**Task directions**
From the entries, copy each line that includes "Part".

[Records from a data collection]
Start of Block

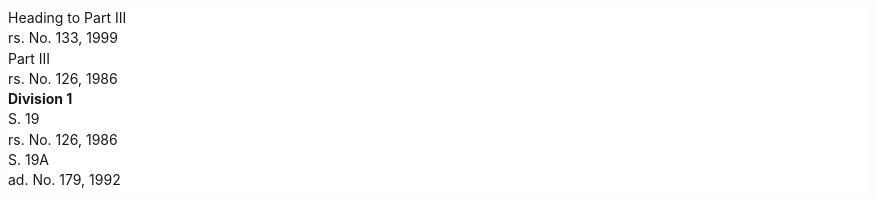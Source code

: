   </td>
  <td colspan="1" align="left">

  </td>
</tr>
<tr align="left">
  <td colspan="1" align="left">
    <div>Heading to Part III</div>

  </td>
  <td colspan="1" align="left">
    <div>rs. No. 133, 1999</div>

  </td>
</tr>
<tr align="left">
  <td colspan="1" align="left">
    <div>Part III</div>

  </td>
  <td colspan="1" align="left">
    <div>rs. No. 126, 1986</div>

  </td>
</tr>
<tr align="left">
  <td colspan="1" align="left">
    <div><b>Division 1</b></div>

  </td>
  <td colspan="1" align="left">

  </td>
</tr>
<tr align="left">
  <td colspan="1" align="left">
    <div>S. 19</div>

  </td>
  <td colspan="1" align="left">
    <div>rs. No. 126, 1986</div>

  </td>
</tr>
<tr align="left">
  <td colspan="1" align="left">
    <div>S. 19A</div>

  </td>
  <td colspan="1" align="left">
    <div>ad. No. 179, 1992</div>

  </td>
</tr>
<tr align="left">
  <td colspan="1" align="left">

End of Block

**Result of the task**
    <div>Heading to Part III</div>
    <div>Part III</div>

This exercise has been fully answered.